“A Boulder in their Waders”
Guest Author NORMAN MURPHY, the long-serving former Scarborough Borough Councillor, updates readers on the mounting eruption of dissent against the Yorkshire Coast DBID.
Although the previous worse-than-useless, many say, Conservative Council administration has now been unceremoniously removed from the Ivory Tower they once inhabited at Scarborough Town Hall, the legacy of their incompetence will, unfortunately, live on for many years to come. Indeed, one of the consequences of their disastrous time in office has recently been re-emphasised by the arrival of the observation wheel on Scarborough’s sea front.
The wheel now sitting as it does on the site of the demolished Futurist Theatre may be viewed by our visitors as a source of entertainment; but to the hard-pressed ratepayers of Scarborough, its presence represents a monumental waste of money, £4.5 million and still counting, and the loss of a much-loved theatre.

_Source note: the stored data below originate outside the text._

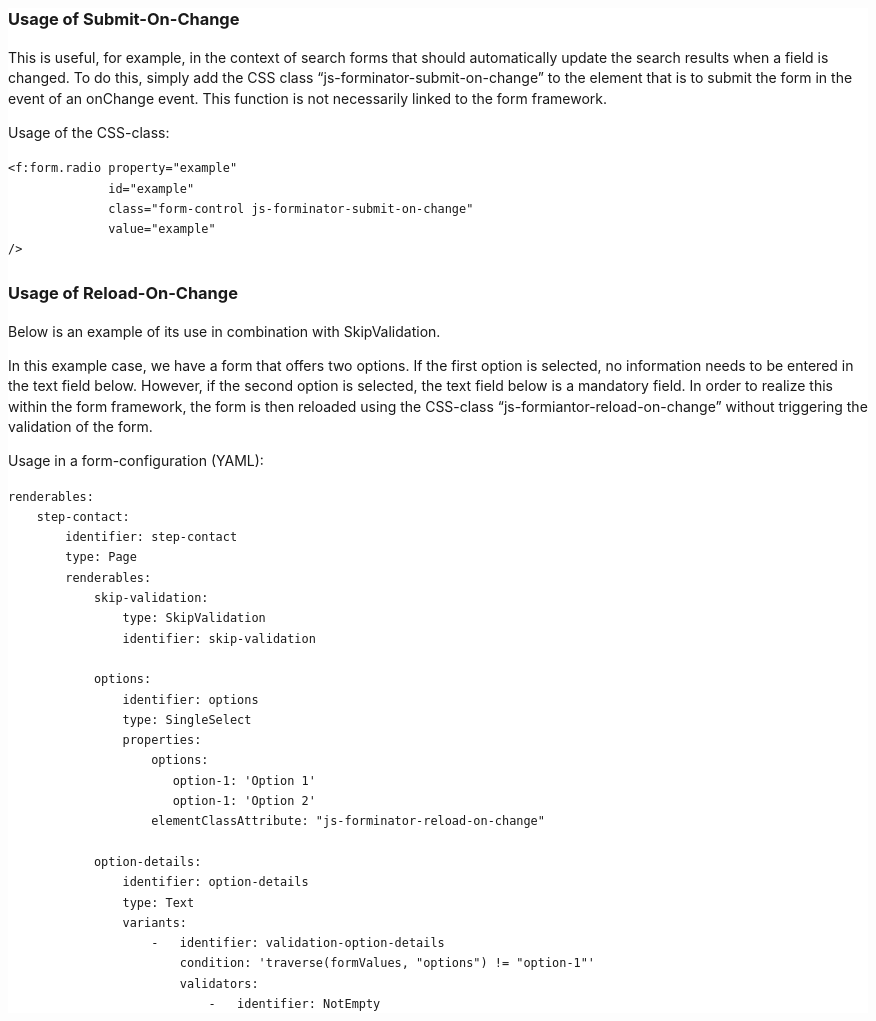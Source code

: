 ### Usage of Submit-On-Change
This is useful, for example, in the context of search forms that should automatically update the search results when a field is changed.
To do this, simply add the CSS class “js-forminator-submit-on-change” to the element that is to submit the form in the event of an onChange event.
This function is not necessarily linked to the form framework.

Usage of the CSS-class:
```
<f:form.radio property="example"
              id="example"
              class="form-control js-forminator-submit-on-change"
              value="example"
/>

```

### Usage of Reload-On-Change
Below is an example of its use in combination with SkipValidation.

In this example case, we have a form that offers two options.
If the first option is selected, no information needs to be entered in the text field below.
However, if the second option is selected, the text field below is a mandatory field.
In order to realize this within the form framework, the form is then reloaded using the
CSS-class “js-formiantor-reload-on-change” without triggering the validation of the form.

Usage in a form-configuration (YAML):
```
renderables:
    step-contact:
        identifier: step-contact
        type: Page
        renderables:
            skip-validation:
                type: SkipValidation
                identifier: skip-validation

            options:
                identifier: options
                type: SingleSelect
                properties:
                    options:
                       option-1: 'Option 1'
                       option-1: 'Option 2'
                    elementClassAttribute: "js-forminator-reload-on-change"

            option-details:
                identifier: option-details
                type: Text
                variants:
                    -   identifier: validation-option-details
                        condition: 'traverse(formValues, "options") != "option-1"'
                        validators:
                            -   identifier: NotEmpty
```
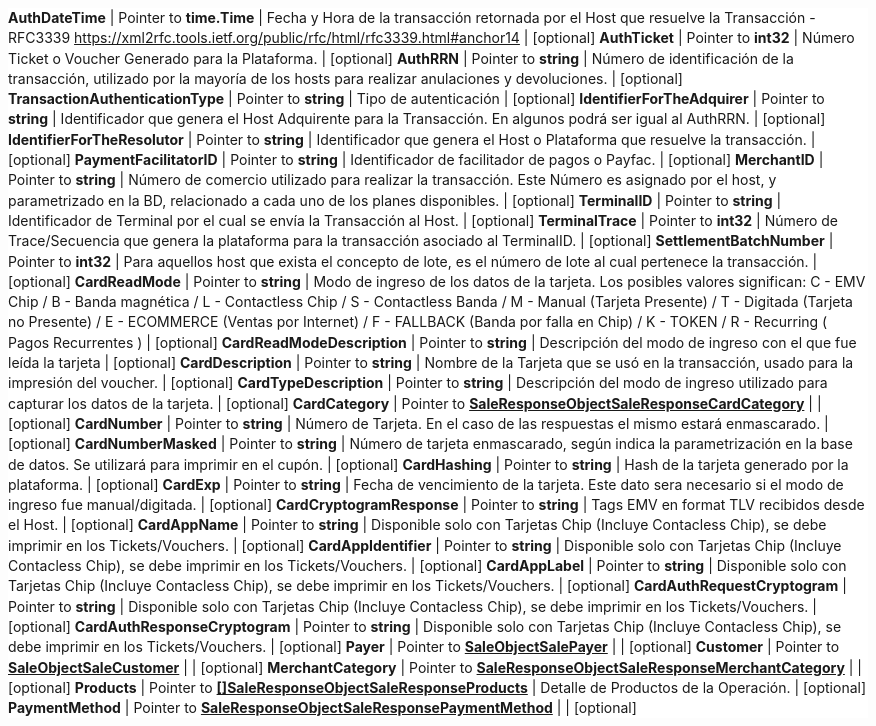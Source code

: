 **AuthDateTime** | Pointer to **time.Time** | Fecha y Hora de la transacción retornada por el Host que resuelve la Transacción - RFC3339 https://xml2rfc.tools.ietf.org/public/rfc/html/rfc3339.html#anchor14 | [optional] 
**AuthTicket** | Pointer to **int32** | Número Ticket  o Voucher Generado para la Plataforma. | [optional] 
**AuthRRN** | Pointer to **string** | Número de identificación de la transacción, utilizado por la mayoría de los hosts para realizar anulaciones y devoluciones. | [optional] 
**TransactionAuthenticationType** | Pointer to **string** | Tipo de autenticación | [optional] 
**IdentifierForTheAdquirer** | Pointer to **string** | Identificador que genera el Host Adquirente para la Transacción. En algunos podrá ser igual al AuthRRN. | [optional] 
**IdentifierForTheResolutor** | Pointer to **string** | Identificador que genera el Host o Plataforma que resuelve la transacción. | [optional] 
**PaymentFacilitatorID** | Pointer to **string** | Identificador de facilitador de pagos o Payfac. | [optional] 
**MerchantID** | Pointer to **string** | Número de comercio utilizado para realizar la transacción. Este Número es asignado por el host, y parametrizado en la BD, relacionado a cada uno de los planes disponibles. | [optional] 
**TerminalID** | Pointer to **string** | Identificador de Terminal por el cual se envía la Transacción al Host. | [optional] 
**TerminalTrace** | Pointer to **int32** | Número de Trace/Secuencia que genera la plataforma para la transacción asociado al TerminalID. | [optional] 
**SettlementBatchNumber** | Pointer to **int32** | Para aquellos host que exista el concepto de lote, es el número de lote al cual pertenece la transacción. | [optional] 
**CardReadMode** | Pointer to **string** | Modo de ingreso de los datos de la tarjeta. Los posibles valores significan: C - EMV Chip / B - Banda magnética / L - Contactless Chip / S - Contactless Banda / M - Manual (Tarjeta Presente) / T - Digitada (Tarjeta no Presente) / E - ECOMMERCE (Ventas por Internet)  / F - FALLBACK (Banda por falla en Chip) / K - TOKEN / R - Recurring ( Pagos Recurrentes ) | [optional] 
**CardReadModeDescription** | Pointer to **string** | Descripción del modo de ingreso con el que fue leída la tarjeta | [optional] 
**CardDescription** | Pointer to **string** | Nombre de la Tarjeta que se usó en la transacción, usado para la impresión del voucher. | [optional] 
**CardTypeDescription** | Pointer to **string** | Descripción del modo de ingreso utilizado para capturar los datos de la tarjeta. | [optional] 
**CardCategory** | Pointer to [**SaleResponseObjectSaleResponseCardCategory**](SaleResponseObjectSaleResponseCardCategory.md) |  | [optional] 
**CardNumber** | Pointer to **string** | Número de Tarjeta. En el caso de las respuestas el mismo estará enmascarado. | [optional] 
**CardNumberMasked** | Pointer to **string** | Número de tarjeta enmascarado, según indica la parametrización en la base de datos. Se utilizará para imprimir en el cupón. | [optional] 
**CardHashing** | Pointer to **string** | Hash de la tarjeta generado por la plataforma. | [optional] 
**CardExp** | Pointer to **string** | Fecha de vencimiento de la tarjeta. Este dato sera necesario si el modo de ingreso fue manual/digitada. | [optional] 
**CardCryptogramResponse** | Pointer to **string** | Tags EMV en format TLV recibidos desde el Host. | [optional] 
**CardAppName** | Pointer to **string** | Disponible solo con Tarjetas Chip (Incluye Contacless Chip), se debe imprimir en los Tickets/Vouchers. | [optional] 
**CardAppIdentifier** | Pointer to **string** | Disponible solo con Tarjetas Chip (Incluye Contacless Chip), se debe imprimir en los Tickets/Vouchers. | [optional] 
**CardAppLabel** | Pointer to **string** | Disponible solo con Tarjetas Chip (Incluye Contacless Chip), se debe imprimir en los Tickets/Vouchers. | [optional] 
**CardAuthRequestCryptogram** | Pointer to **string** | Disponible solo con Tarjetas Chip (Incluye Contacless Chip), se debe imprimir en los Tickets/Vouchers. | [optional] 
**CardAuthResponseCryptogram** | Pointer to **string** | Disponible solo con Tarjetas Chip (Incluye Contacless Chip), se debe imprimir en los Tickets/Vouchers. | [optional] 
**Payer** | Pointer to [**SaleObjectSalePayer**](SaleObjectSalePayer.md) |  | [optional] 
**Customer** | Pointer to [**SaleObjectSaleCustomer**](SaleObjectSaleCustomer.md) |  | [optional] 
**MerchantCategory** | Pointer to [**SaleResponseObjectSaleResponseMerchantCategory**](SaleResponseObjectSaleResponseMerchantCategory.md) |  | [optional] 
**Products** | Pointer to [**[]SaleResponseObjectSaleResponseProducts**](SaleResponseObjectSaleResponseProducts.md) | Detalle de Productos de la Operación. | [optional] 
**PaymentMethod** | Pointer to [**SaleResponseObjectSaleResponsePaymentMethod**](SaleResponseObjectSaleResponsePaymentMethod.md) |  | [optional]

Moreover, the money spent demolishing the Futurist means that much needed infrastructure projects, such as building new public toilets, cannot now be afforded. Indeed, the draining of Town Hall resources, our resources, by the previous Conservative administration has not only left the Borough’s coffers empty, it has also left us with a huge legacy of debt.
However, the disastrous financial legacy that the previous administration has bequeathed to the current administration by its reckless spending and borrowing is not, by any means, the only financial burden the poor ratepayers will have to pick up. On 1st August, the bills for the dreaded DBID, Destination Business Improvement District scheme, started landing on businesses-owners door mats. The DBID scheme, introduced and supported by the previous Conservative administration, will now seek to impose an additional tax of 1.5% on nearly 14,000 east coast tourism-related businesses for the next 5 years. The DBID tax will, in fact, pick from the pockets of many already hard-pressed businesses – over £5 million.
The money raised, it is claimed, will be used to fund additional tourism-related schemes and initiatives that will, hopefully, bring more tourists to our region – but many of those being asked to pay for the DBID see little or no chance of any of the money being used to their benefit. Indeed, it is not difficult to see that, at its core, the DBID scheme looks more like another Council-backed ploy designed specifically to extract more money from both business-owners and ordinary rate-payers, than a genuine attempt to improve tourism.
A view that is only reinforced when one sees that those running the DBID will trouser 20% of all the money paid into the scheme. It is therefore, perhaps not surprising, that many qualifying business owners vigorously object to the way the scheme is to be managed, having, as it does, a Board of Directors who look more like they were appointed, not because of what they know, but because of who they know.
Worse still, those who are appointed to the Board will retain for themselves 81% of all voting rights, allowing them to decide what any money raised is used for, without any possibility of a challenge to their decisions being made by those who are paying for the scheme. The potential abuse of the system, almost guaranteed by this set-up, is proving so unpopular with even those who initially welcomed the scheme that the DBID organisers are now struggling to find Board Members.
The DBID, in many people’s opinion, will have a very damaging financial effect on many east coast businesses, with the knock-on consequences almost certainly being lower investment and fewer jobs being created. However, although the debilitating effects of the DBID will apply across the whole Borough it is, perhaps Whitby, that will feel the most financial pain.
Business-owners in Whitby, already aware of the consequences of the DBID, tried to stop it before it became a ‘live’ scheme. But the Conservative former administration claimed there was nothing they could do to stop its implementation and now it is probably too late.
The legacy of the Conservative mismanagement of our Borough and its finances will, of course, be progressively felt by most residents and visitors in the coming years. However, the financial hardship that the DBID looks likely to inflict on Whitby may, sadly, be much more immediate and severe than elsewhere in the Borough.
It is, therefore, difficult to comprehend why, as this tax will without doubt financially hurt most the people of Whitby, and those who live in the villages surrounding Whitby, that residents from these areas of the Borough, should vote so comprehensively, and it has to be said so enthusiastically, “Conservative” – rewarding the very people, and party, who’s actions undoubtedly inflicted the misery of the DBID on them. Indeed, it is staggering to reveal that of the 11 seats available in the Whitby area on Scarborough Council 8 were won in May by Conservative candidates.
Whether the madness of the DBID and its money-grabbing objectives can now be stopped by the new Council is, of course, difficult to know for sure. However, what is sure is that it was the previous Conservative Leadership who used the Council’s votes, and influence, to inflict the DBID on the people of Whitby and, sadly, it looks like it will be the people of Whitby who will now have to pay the highest price for its imposition.
Indeed, as the great American horror story writer, Edgar Allen Poe, once said, when asked about ‘legacy’, “The past is a pebble in my shoe.”
However, in the case of the DBID legacy, the Conservatives have left to the people of Whitby, the dreaded DBID might better be described by them as “A boulder in their waders”.